Saturday, June 18, 2011

growing up.


somehow i've grown up.
I still have a lot of growing up to do.
yet somehow I've entered this phase where I'm on the precipice of adulthood.
what do I mean by this.
- It's the summer before my senior year of college = 1 year before "the real world"
-1 year before graduation, but a lot less to make decisions about what comes next
- decisions like, do I want to go to grad school, will i truly enjoy a career in sports information?
- if not, what am i called to do?
- i have these big decisions to make yet I still feel like a kid.
- I didn't have the urge to learn to drive when i turned fifteen like most kids do. I didn't even get my learner's at sixteen. I guess I was scared but whatever the reason I didn't get my learners till my freshmen year of college and my license till the beginning of my junior year.
- and so since I've been at college I don't have the most experience and I don't have a car
- which means i don't have as much independence as people my age and people even younger
- But I can't change that and I have to just work to move on and grow from where I am.
- I'm gonna work on my driving this summer and then hopefully get a car before I go back to school.
- and then I will begin my senior year of college and embark on my entrance to adulthood.
- p.s. i love clouds.

Tuesday, May 31, 2011

Life is flying by.. and my thoughts on that fact

Somehow I became a college senior. What?! really, how did that happen. I swear scholar's comp. was yesterday and not three years ago. But sometimes it does seem like that long ago. I think its just the fact of what it means to be a college senior that scares/worries me.
I love college. Living semi on my own, with some great friends at a great school. But this time next year I'm out in the real world. I really need to start getting life figured out. I feel like I'm so behind.
I just got my driver's license last august but because I've been at school nothing has really changed since I got it. I guess I haven't really expressed my feelings on this to my parent's well until last week. I just don't think anyone hates the constant position of the passenger seat as much as I do. Because I feel like it's too late. I am supposed to have four to five years of driving experience behind me. But because of being at college, I have really about less than a year. And I have close to no experience driving on my own. I suppose I need to pray for patience because while patience is a virture it is one I struggle with. Even though it worries me greatly that I only really have july and august to get good driving experience before school starts. AND i was planning and really hope to have a car before going back to LG. but as much as it hurt to hear him say the other day, I worry my dad is right, I am not a good enough driver to be out there by myself, whether I have my license or not. AND that scares me beyond belief because I have to be ready to drive on my own, people four years younger than me are more independent than I am but I am the one who has to be an adult really soon. I've gotten myself upset and didnt intend for the post to be about this but clearly i needed to vent.

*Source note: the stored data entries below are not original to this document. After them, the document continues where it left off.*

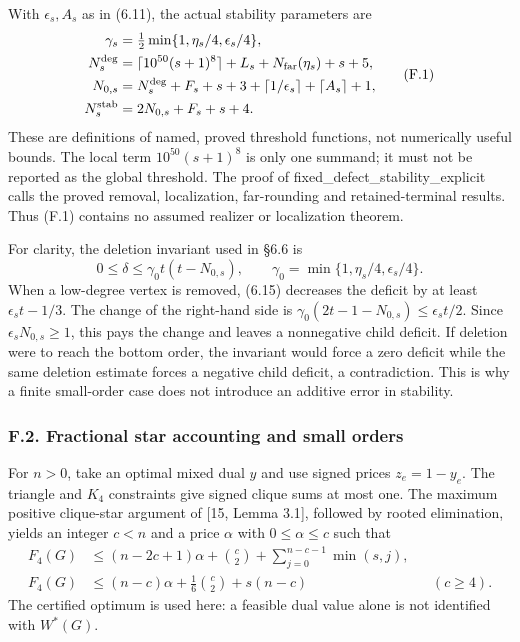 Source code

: \documentclass[english,11pt,a4paper]{article}
\begin{document}
With \(\epsilon_s,A_s\) as in (6.11), the actual stability parameters are \[
\begin{aligned}
\gamma_s&=\tfrac12\min\{1,\eta_s/4,\epsilon_s/4\},\\
N_s^{\rm deg}&=\lceil10^{50}(s+1)^8\rceil+L_s+
                    N_{\rm far}(\eta_s)+s+5,\\
N_{0,s}&=N_s^{\rm deg}+F_s+s+3+
                 \lceil1/\epsilon_s\rceil+\lceil A_s\rceil+1,\\
N_s^{\rm stab}&=2N_{0,s}+F_s+s+4.
\end{aligned}
\tag{F.1}
\] These are definitions of named, proved threshold functions, not numerically useful bounds. The local term \(10^{50}(s+1)^8\) is only one summand; it must not be reported as the global threshold. The proof of {\ttfamily\small fixed\_\discretionary{\hbox{\ensuremath{\hookrightarrow}}}{}{}defect\_\discretionary{\hbox{\ensuremath{\hookrightarrow}}}{}{}stability\_\discretionary{\hbox{\ensuremath{\hookrightarrow}}}{}{}explicit} calls the proved removal, localization, far-rounding and retained-terminal results. Thus (F.1) contains no assumed realizer or localization theorem.

For clarity, the deletion invariant used in §6.6 is \[
0\le\delta\le\gamma_0t(t-N_{0,s}),\qquad
\gamma_0=\min\{1,\eta_s/4,\epsilon_s/4\}.
\] When a low-degree vertex is removed, (6.15) decreases the deficit by at least \(\epsilon_s t-1/3\). The change of the right-hand side is \(\gamma_0(2t-1-N_{0,s})\le\epsilon_s t/2\). Since \(\epsilon_sN_{0,s}\ge1\), this pays the change and leaves a nonnegative child deficit. If deletion were to reach the bottom order, the invariant would force a zero deficit while the same deletion estimate forces a negative child deficit, a contradiction. This is why a finite small-order case does not introduce an additive error in stability.

\subsubsection{F.2. Fractional star accounting and small orders}\label{f.2.-fractional-star-accounting-and-small-orders}

For \(n>0\), take an optimal mixed dual \(y\) and use signed prices \(z_e=1-y_e\). The triangle and \(K_4\) constraints give signed clique sums at most one. The maximum positive clique-star argument of {[}15, Lemma 3.1{]}, followed by rooted elimination, yields an integer \(c<n\) and a price \(\alpha\) with \(0\le\alpha\le c\) such that \[
\begin{aligned}
F_4(G)&\le(n-2c+1)\alpha+\binom c2+
                \sum_{j=0}^{n-c-1}\min(s,j),\\
F_4(G)&\le(n-c)\alpha+\frac16\binom c2+s(n-c)
                   &&(c\ge4).
\end{aligned}
\tag{F.2}
\] The certified optimum is used here: a feasible dual value alone is not identified with \(W^*(G)\).
\end{document}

Wednesday, November 3, 2010

Not Letting Life Get Me Down

Well, this week i signed up for my third to last semester of college. How CRAZY is that?
It scares me because i am sooo overwhelmed with balancing all my papers in all my classes this semester and doing well. and living life at the same time.
I am really bad about thinking about all i have to do and freaking out instead of actually getting busy on all i have to do.
i should probably work on that.

well that is all for right now.

Friday, October 8, 2010

Like TV or not at all?

Is it just like tv shows or nothing at all?
Life that is.
For the most part real life is nothing like tv.
But there are those times that I catch myself and i feel like everyday life
is exactly like tv.
Laying here on my bed. sitting here on my mac. total tv.
Walking to class sometimes I'll catch myself and be like this is my life?
Because it's little meaningless moments that make me realize I am a person.
I know that sounds crazy, But I don't often think of myself as a person of the "real world"
whatever that even means.
The future is unknown.
and the unknown has always been my biggest fear.
So I have this weird inability to picture myself in the "real world".
I don't know what I'm going to be as an "adult".
I can't picture myself with authority and responsibility.
I don't know why.
I think this is why I love John Mayer's song No Such Thing.
---I just found out theres no such thing as the real world, just a lie you've got to rise above.